Müslümanlar, Hıristiyanlar kadar demokrat (3)

ÜÇ gündür bahsettiğim Pipa Norris ve Ronald Inglehart'ın ortak makalesinde çıkan ve birbiriyle çelişir gibi gözüken sonuçlar şöyle:

1) Dünyadaki ülkelerin % 63'ü temsili demokrasiye sahip iken, Müslüman ülkelerin sadece % 23'ünde demokrasi var. Dünyadaki ülkelerin % 24'ü Müslüman iken, demokratik ülkelerin sadece % 9'u demokrat!

Arapça konuşan Müslüman çoğunluklu ülkelerde ise demokrasinin en basit kuralları bile geçersiz.

* * *

2) Öte yanda; 1981'den beri gerçekleştirilen, 75 ülke-250 bin deneği kapsayan devasa ‘‘Dünya Değerleri Araştırması’’na göre siyasal alanda Müslümanlar, Hıristiyanlar kadar demokratlar. Gerek demokrasi ideallerine olan inanç, gerekse demokrasinin perfomansına dair destek aynı seviyede.

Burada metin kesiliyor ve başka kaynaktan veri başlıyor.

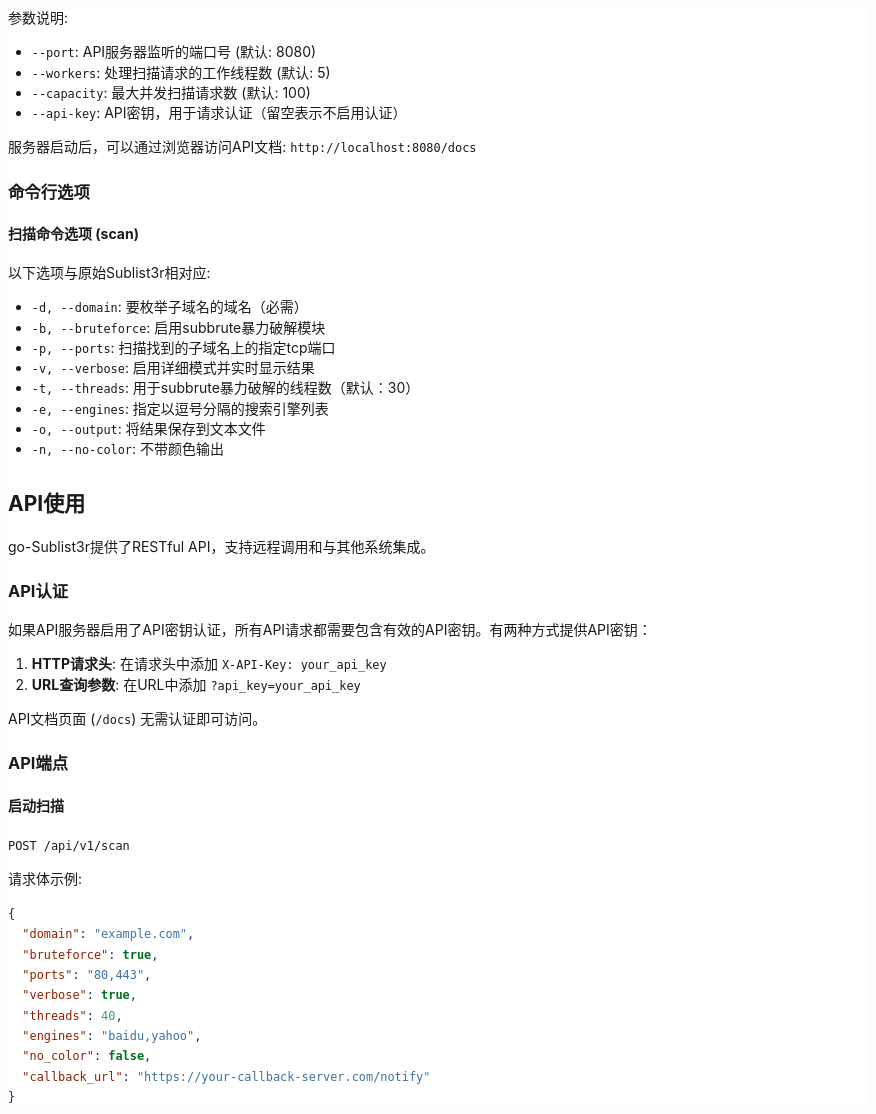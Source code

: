 参数说明:
- `--port`: API服务器监听的端口号 (默认: 8080)
- `--workers`: 处理扫描请求的工作线程数 (默认: 5)
- `--capacity`: 最大并发扫描请求数 (默认: 100)
- `--api-key`: API密钥，用于请求认证（留空表示不启用认证）

服务器启动后，可以通过浏览器访问API文档: `http://localhost:8080/docs`

### 命令行选项

#### 扫描命令选项 (scan)

以下选项与原始Sublist3r相对应:

- `-d, --domain`: 要枚举子域名的域名（必需）
- `-b, --bruteforce`: 启用subbrute暴力破解模块
- `-p, --ports`: 扫描找到的子域名上的指定tcp端口
- `-v, --verbose`: 启用详细模式并实时显示结果
- `-t, --threads`: 用于subbrute暴力破解的线程数（默认：30）
- `-e, --engines`: 指定以逗号分隔的搜索引擎列表
- `-o, --output`: 将结果保存到文本文件
- `-n, --no-color`: 不带颜色输出

## API使用

go-Sublist3r提供了RESTful API，支持远程调用和与其他系统集成。

### API认证

如果API服务器启用了API密钥认证，所有API请求都需要包含有效的API密钥。有两种方式提供API密钥：

1. **HTTP请求头**: 在请求头中添加 `X-API-Key: your_api_key`
2. **URL查询参数**: 在URL中添加 `?api_key=your_api_key`

API文档页面 (`/docs`) 无需认证即可访问。

### API端点

#### 启动扫描

```
POST /api/v1/scan
```

请求体示例:
```json
{
  "domain": "example.com",
  "bruteforce": true,
  "ports": "80,443",
  "verbose": true,
  "threads": 40,
  "engines": "baidu,yahoo",
  "no_color": false,
  "callback_url": "https://your-callback-server.com/notify"
}
```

Sadece Müslüman ülkeler, dini liderlerin otoritesine daha fazla riayet ediyorlar.

* * *

Müslüman ülkelerin büyük çoğunluğunun devletleri demokratik yönetime sahip değil ama millet sorunlarına çözümü demokraside görüyor.

Nasıl oluyor bu?

* * *

Kanımca:

1) Küreselleşme ve onu önüne katan bilişim fırtınası, sanayi üretimi ve bilgi teknolojisi üretimi gibi modern üretim tarzlarını Müslüman ülkelere henüz taşıyamasa da, bu üretim tarzlarının yol açtığı modern değerler sistematiğini, teknolojinin nimetlerini, tüketimin cazibesini, ama uydu TV'ler, ama Hollywood filmleri, ama internet vasıtasıyla taşıyor.

2) Millet, kim ne derse desin, demokrasinin, insan haklarının, modernitenin temel değerlerinin İslam dini veya onun kitabı Kuran ile çeliştiğini düşünmüyor (% 87).

3) Fark, Huntington efendinin zannettiği gibi siyasal değerlerde değil, sosyal değerlerde.

Evet, cinsel eşitliği kabul etmek, eşcinselliği hoş görmek, kürtajı tasvip etmek, boşanmayı onaylamak konularında Müslüman toplumlar, Hıristiyan toplumlara oranla çok daha tutucular.

4) Ancak, Batı'da da bu değerlerin yükselmesi; sanayi üretiminin gelişmesi, buna bağlı olarak kadınların üretim hayatına katılması, bu amaçla da eğitim almaya başlamalarıyla yakından ilgili.

Kadınlarla ilgili bu süreç Müslüman dünyada henüz başlamadı. Bizim gibi demokratik değerleri daha ileri bir ülke dahi tesettürlüyü içine alıp eğiterek ona ‘‘doğru yolu’’ göstermek yerine dışlıyor ve kadınları eğitim süreci dışında bırakarak sosyal alandaki bu geriliği körüklüyor.

* * *

Bu çalışmadan sonuçlar kendi temel tezimi destekliyor:

1) İslami demokrasi diye bir safsata yok. Demokrasi tek.

2) Ancak, araştırmanın siyasal değerler, sosyal değerler ikileminde görüldüğü gibi yaşanan Müslümanlığın türleri var. Pekálá, demokratik olmayan Müslümanlık olduğu gibi, demokrasiyi köküne kadar destekleyen, talep eden Müslümanlık da var. Ancak, demokrasiyi talep eden Müslümanlar kahir ekseriyet.

Benim ‘‘Demokratik İslam’’ tezim doğru.

3) Otokratik devlet ve demokrasiyi talep eden millet ikilemi Ortadoğu ve Kuzey Afrika'da en geç önümüzdeki 10 yıl içinde büyük değişiklikler yaratacak.

4) Bu konuda Müslüman ülkelerin en avantajlısı olan Türkiye, bazı alanlardaki bağnaz politikalarını terk edebilirse, bu ülkelere hem model olabilir, hem de önder.